Почти непрерывно играла музыка, перемежавшаяся с бодрыми песнями, где-то неподалеку хлопало на ветру праздничное полотнище, и потому вовсе не было слышно, о чем весело и оживленно разговаривал Фагот со своей подружкой. А так хотелось услыхать хотя бы по одному словечку: что он сказал, что она ответила... Ведь никто из них еще никогда в жизни по-человечески, по-взрослому не разговаривал с девчонками, тем более не сидел вот так рядом за белым столиком. От одного вида этого мраморного столика с пивом и вазочками с мороженым пронизывало чувство волнующего озноба, тем более - от позолоты девичьей косы.
Наконец Фагот своим оживленным взглядом запнулся о всклокоченного Серегу, тотчас погас лицом и приподнялся из-за столика, поднятой рукой давая понять своей спутнице, что он на минутку. Подойдя к пацанам, Фагот сунул руку за лацкан, извлек зеленую трешку и, вручив ее Сереге, шипяще произнес:
- А ну, брысь отсюдова! Подглядывать мне!
- Уж и поглядеть нельзя... - обиделся Серега.
...В том году музыка играла в Первомайском саду в последний раз. Не успели прибраться после октябрьских праздников: смотать лампочную иллюминацию, собрать в кучи опавшие листья, как после сентябрьской мобилизации в городском воздухе снова повеяло тревогой. На этот раз паленым донесло с Карельского перешейка. Как объясняли тогда, белофинский барон Маннергейм отклонил нашу справедливую просьбу несколько отодвинуть общую границу на запад, с тем чтобы обезопасить от конфликтных случайностей многолюдный Ленинград. Маннергейму вежливо разъяснили, что такую подвижку надо сделать еще и потому, что Ленинград почитается как колыбель революции, в нем собраны бесценные реликвии: стоит легендарная "Аврора", на башне броневика возвышается вдохновитель всех наших свершений товарищ Ленин. Казалось, чего бы упрямничать? Ведь все убедительно, обоснованно. Тем более что не за так просят отодвинуться: не за здорово живешь, а взамен предлагается хороший кусок в другом месте Карелии, гораздо больший, чем на перешейке. Но Маннергейм, паразит, начисто отказался говорить на эту тему. Даже третьеклашке было ясно, что Маннергеймка не прав, и в школьных туалетах его поносили во все тяжкие, а в карикатурах у подлого барона выкалывали глаза. По-хорошему - следовало бы проучить этого прохвоста. Так и не поняв, с кем имеет дело, он сам вскоре напал на наших пограничников: обстрелял заставу из орудий... Кто ж такое потерпит? Мы и не потерпели.

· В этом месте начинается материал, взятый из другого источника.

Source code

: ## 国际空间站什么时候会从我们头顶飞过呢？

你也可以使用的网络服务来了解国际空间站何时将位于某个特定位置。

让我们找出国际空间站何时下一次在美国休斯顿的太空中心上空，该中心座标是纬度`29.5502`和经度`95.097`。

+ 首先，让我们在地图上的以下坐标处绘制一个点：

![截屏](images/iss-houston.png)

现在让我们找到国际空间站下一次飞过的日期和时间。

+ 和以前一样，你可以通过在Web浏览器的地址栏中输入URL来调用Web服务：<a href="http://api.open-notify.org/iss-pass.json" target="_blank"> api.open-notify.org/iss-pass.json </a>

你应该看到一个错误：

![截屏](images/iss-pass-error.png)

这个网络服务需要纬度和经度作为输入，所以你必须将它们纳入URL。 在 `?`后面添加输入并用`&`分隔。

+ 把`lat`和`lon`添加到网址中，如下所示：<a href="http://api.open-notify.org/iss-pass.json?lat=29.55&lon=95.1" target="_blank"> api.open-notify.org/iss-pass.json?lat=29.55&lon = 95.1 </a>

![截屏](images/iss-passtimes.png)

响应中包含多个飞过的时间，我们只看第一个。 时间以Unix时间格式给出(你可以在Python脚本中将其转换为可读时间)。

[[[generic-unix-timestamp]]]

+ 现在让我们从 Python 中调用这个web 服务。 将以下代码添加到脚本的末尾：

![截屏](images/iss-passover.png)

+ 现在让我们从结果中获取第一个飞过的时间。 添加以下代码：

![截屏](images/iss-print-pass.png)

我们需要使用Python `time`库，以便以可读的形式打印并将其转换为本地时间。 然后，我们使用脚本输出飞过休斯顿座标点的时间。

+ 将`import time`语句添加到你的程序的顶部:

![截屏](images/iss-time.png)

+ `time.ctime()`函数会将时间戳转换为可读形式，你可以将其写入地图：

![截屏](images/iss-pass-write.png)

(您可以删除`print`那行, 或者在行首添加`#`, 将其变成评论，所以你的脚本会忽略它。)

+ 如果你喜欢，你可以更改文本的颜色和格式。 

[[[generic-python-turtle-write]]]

Ночами по городу снова понесли повестки. На этот раз уже никого не возвращали из-за мобилизационного перебора.
Тем временем по школам прошла негласная кампания: мальчишек-старшеклассников по одному приглашали в кабинет, где за директорским столом сидел военный с голубыми петлицами авиатора. Он приветливо предлагал сесть, даже пододвигал папиросы, расспрашивал про учебу и вдруг задавал вопрос, не желает ли приглашенный продолжить образование в авиационном училище, где будет все так же, как и тут, лишь с добавлением некоторых технических дисциплин, но зато всем абитуриентам выдается летное обмундирование и даже портупея, что, разумеется, весьма немаловажно для молодого человека. В заключение резидент в голубых петлицах просил подумать и никому не рассказывать об этом их разговоре.

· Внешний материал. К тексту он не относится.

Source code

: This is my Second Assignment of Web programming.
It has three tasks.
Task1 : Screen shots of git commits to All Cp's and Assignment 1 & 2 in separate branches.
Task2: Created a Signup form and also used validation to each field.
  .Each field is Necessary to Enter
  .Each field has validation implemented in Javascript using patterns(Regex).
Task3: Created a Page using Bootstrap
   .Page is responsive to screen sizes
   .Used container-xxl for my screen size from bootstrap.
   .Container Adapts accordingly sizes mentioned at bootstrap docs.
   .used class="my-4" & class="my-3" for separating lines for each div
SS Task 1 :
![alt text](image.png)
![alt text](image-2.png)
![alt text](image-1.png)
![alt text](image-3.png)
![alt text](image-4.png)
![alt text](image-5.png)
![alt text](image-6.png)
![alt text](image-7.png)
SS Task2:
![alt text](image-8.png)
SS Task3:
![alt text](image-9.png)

Некоторые пацаны выходили из кабинета какие-то отсутствующие, никого не узнающие, будто уже парили в заоблачной голубизне. Нам, мелкоте, тоже хотелось в летчики, но на тайные беседы нас пока не приглашали, поскольку семиклашки в сталинские соколы пока еще не требовались.
И мы, никому не нужная школьная шантрапа, на большой перемене отправлялись во двор, где в глухом его конце предавались игре в любимую стеночку по трюшнику за пядь: "выпядил" - твои три копейки, "недопядил" трюшник с тебя.

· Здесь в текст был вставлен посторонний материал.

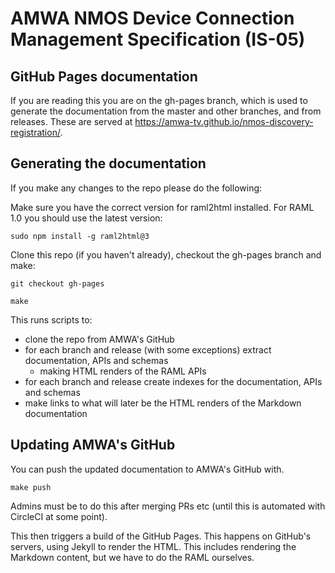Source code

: # AMWA NMOS Device Connection Management Specification (IS-05)

## GitHub Pages documentation

If you are reading this you are on the gh-pages branch, which is used to generate the documentation from the master and other branches, and from releases.  These are served at https://amwa-tv.github.io/nmos-discovery-registration/.

## Generating the documentation

If you make any changes to the repo please do the following:

Make sure you have the correct version for raml2html installed. For RAML 1.0 you should use the latest version:

``sudo npm install -g raml2html@3``

Clone this repo (if you haven't already), checkout the gh-pages branch and make:

``git checkout gh-pages``

``make``

This runs scripts to:
- clone the repo from AMWA's GitHub
- for each branch and release (with some exceptions) extract documentation, APIs and schemas
  - making HTML renders of the RAML APIs
- for each branch and release create indexes for the documentation, APIs and schemas
- make links to what will later be the HTML renders of the Markdown documentation

## Updating AMWA's GitHub

You can push the updated documentation to AMWA's GitHub with.

``make push``

Admins must be to do this after merging PRs etc (until this is automated with CircleCI at some point).

This then triggers a build of the GitHub Pages. This happens on GitHub's servers, using Jekyll to render the HTML.  This includes rendering the Markdown content, but we have to do the RAML ourselves.  
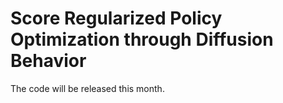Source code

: # Score Regularized Policy Optimization through Diffusion Behavior
The code will be released this month.
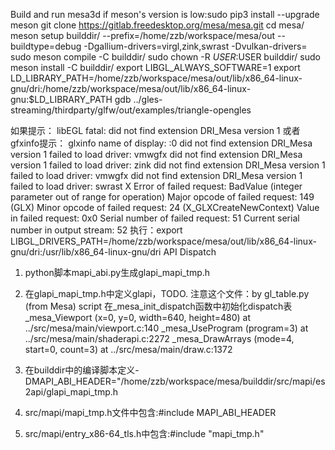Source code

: Build and run mesa3d
if meson's version is low:sudo pip3 install --upgrade meson
git clone https://gitlab.freedesktop.org/mesa/mesa.git
cd mesa/ meson setup builddir/ --prefix=/home/zzb/workspace/mesa/out --buildtype=debug -Dgallium-drivers=virgl,zink,swrast -Dvulkan-drivers=
sudo meson compile -C builddir/
sudo chown -R $USER:$USER builddir/
sudo meson install -C builddir/
export LIBGL_ALWAYS_SOFTWARE=1
export LD_LIBRARY_PATH=/home/zzb/workspace/mesa/out/lib/x86_64-linux-gnu/dri:/home/zzb/workspace/mesa/out/lib/x86_64-linux-gnu:$LD_LIBRARY_PATH 
gdb ../gles-streaming/thirdparty/glfw/out/examples/triangle-opengles


如果提示：
libEGL fatal: did not find extension DRI_Mesa version 1
或者gfxinfo提示：
glxinfo
name of display: :0
did not find extension DRI_Mesa version 1
failed to load driver: vmwgfx
did not find extension DRI_Mesa version 1
failed to load driver: zink
did not find extension DRI_Mesa version 1
failed to load driver: vmwgfx
did not find extension DRI_Mesa version 1
failed to load driver: swrast
X Error of failed request:  BadValue (integer parameter out of range for operation)
  Major opcode of failed request:  149 (GLX)
  Minor opcode of failed request:  24 (X_GLXCreateNewContext)
  Value in failed request:  0x0
  Serial number of failed request:  51
  Current serial number in output stream:  52
执行：export LIBGL_DRIVERS_PATH=/home/zzb/workspace/mesa/out/lib/x86_64-linux-gnu/dri:/usr/lib/x86_64-linux-gnu/dri
API Dispatch
1. python脚本mapi_abi.py生成glapi_mapi_tmp.h
2. 在glapi_mapi_tmp.h中定义glapi，TODO. 注意这个文件：by gl_table.py (from Mesa) script
在_mesa_init_dispatch函数中初始化dispatch表
_mesa_Viewport (x=0, y=0, width=640, height=480) at ../src/mesa/main/viewport.c:140
_mesa_UseProgram (program=3) at ../src/mesa/main/shaderapi.c:2272
_mesa_DrawArrays (mode=4, start=0, count=3) at ../src/mesa/main/draw.c:1372


3. 在builddir中的编译脚本定义-DMAPI_ABI_HEADER=\"/home/zzb/workspace/mesa/builddir/src/mapi/es2api/glapi_mapi_tmp.h
4. src/mapi/mapi_tmp.h文件中包含:#include MAPI_ABI_HEADER
5. src/mapi/entry_x86-64_tls.h中包含:#include "mapi_tmp.h"
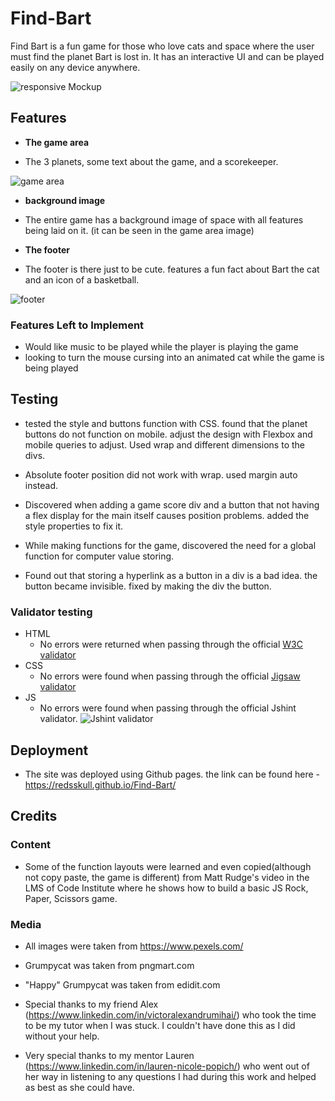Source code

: # Find-Bart

Find Bart is a fun game for those who love cats and space where the user must find the planet Bart is lost in. It has an interactive UI and can be played easily on any device anywhere. 

![responsive Mockup](/Find-Bart/assets/images/responsive.jpg)

## Features

- __The game area__

- The 3 planets, some text about the game, and a scorekeeper.

![game area](/Find-Bart/assets/images/game-area.jpg)

- __background image__

- The entire game has a background image of space with all features being laid on it. (it can be seen in the game area image)

- __The footer__

- The footer is there just to be cute. features a fun fact about Bart the cat and an icon of a basketball. 

![footer](/Find-Bart/assets/images/footer.jpg)

### Features Left to Implement

- Would like music to be played while the player is playing the game
- looking to turn the mouse cursing into an animated cat while the game is being played

## Testing

 - tested the style and buttons function with CSS. found that the planet buttons do not function on mobile. adjust the design with Flexbox and mobile queries to adjust. Used wrap and different dimensions to the divs. 

 - Absolute footer position did not work with wrap. used margin auto instead. 

 - Discovered when adding a game score div and a button that not having a flex display for the main itself causes position problems. added the style properties to fix it. 

 - While making functions for the game, discovered the need for a global function for computer value storing. 

 - Found out that storing a hyperlink as a button in a div is a bad idea. the button became invisible. fixed by making the div the button. 

 ### Validator testing

- HTML
  - No errors were returned when passing through the official [W3C validator](https://validator.w3.org/nu/?doc=https%3A%2F%2Fredsskull.github.io%2FFind-Bart%2F)
- CSS
  - No errors were found when passing through the official [Jigsaw validator](https://jigsaw.w3.org/css-validator/validator?uri=https%3A%2F%2Fredsskull.github.io%2FFind-Bart%2F&profile=css3svg&usermedium=all&warning=1&vextwarning=&lang=en)
- JS
  - No errors were found when passing through the official Jshint validator. ![Jshint validator](/Find-Bart/assets/images/jshint.jpg)


  

 ## Deployment

- The site was deployed using Github pages. the link can be found here - https://redsskull.github.io/Find-Bart/

 ## Credits

 ### Content

 - Some of the function layouts were learned and even copied(although not copy paste, the game is different) from Matt Rudge's video in the LMS of Code Institute where he shows how to build a basic JS Rock, Paper, Scissors game.

### Media

- All images were taken from https://www.pexels.com/
- Grumpycat was taken from pngmart.com
- "Happy" Grumpycat was taken from edidit.com

- Special thanks to my friend Alex (https://www.linkedin.com/in/victoralexandrumihai/) who took the time to be my tutor when I was stuck. I couldn't have done this as I did without your help.

- Very special thanks to my mentor Lauren (https://www.linkedin.com/in/lauren-nicole-popich/) who went out of her way in listening to any questions I had during this work and helped as best as she could have. 
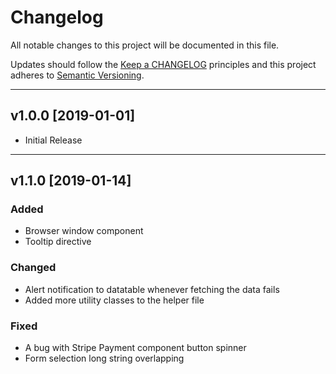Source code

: # Changelog

All notable changes to this project will be documented in this file. 

Updates should follow the [Keep a CHANGELOG](http://keepachangelog.com/) principles and this project adheres to [Semantic Versioning](http://semver.org/spec/v2.0.0.html).


- - - -


## v1.0.0 [2019-01-01]
- Initial Release


- - - -

## v1.1.0 [2019-01-14]
### Added
- Browser window component
- Tooltip directive

### Changed
- Alert notification to datatable whenever fetching the data fails
- Added more utility classes to the helper file

### Fixed
- A bug with Stripe Payment component button spinner
- Form selection long string overlapping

Финская кампания предполагалась тоже быстрой и необременительной, подобно Польскому походу, из которого, почти ничего не потеряв, разве что самую малость, да и то от непредвиденных случаев, личной нерасторопности или несвежей пищи, войска вернулись бодрые и посвежевшие, с трофеями в заплечных мешках, подобранными по пути, иногда нелепыми и забавными, вроде утюга, беговых коньков, уже начатых школьных тетрадей или банки маринованных огурчиков, добытых со дна Буга, где они хранились вместо погреба.
Карельский же поход, напротив, из прогулочной кампании обернулся войной, нудной и малоуспешной.
Пока день за днем, неделя за неделей - вот уж и новый девятьсот сороковой год на дворе - добывалась та карельская перемога, создавшая в местных аптеках нехватку бинтов и марли, город изрядно поутих и потускнел, будто сам потерял сколько-то своей крови. Сложился и умотал парусиновый "шапито" вместе со своими шумными и дымными смертельными номерами. Многие месяцы собиравшую сотенную очередь "Волгу-Волгу", после которой каждый раз на улицу выплескивалась поголовно улыбающаяся толпа, заменили созвучной моменту пронзительной дзигановской трагедией "Мы из Кронштадта", пережив которую зритель замолкал и мрачно уходил в себя. С перекрестков куда-то девались павильоны с выносными столиками, витрины магазинов тоже потускнели, сократили ассортимент, а отпуск масла, столовых жиров и суповых наборов снова вернули к упорядоченному регламенту. Опять появились очереди, в которых часто случались недовольные выкрики: "Не давайте по стольку в одни руки! Куда смотрит милиция?" Иногда, озираясь, гневясь вполголоса, высказывали наболевшее: "Да что мы чикаемся с какой-то там Финляндией?! Ведь моська же! Всего четыре миллиона с детишками и старухами. Ну врезали бы как следует! Проучили бы этого ихнего Маннергейма. А иначе опять до хлебных карточек доцеремонимся".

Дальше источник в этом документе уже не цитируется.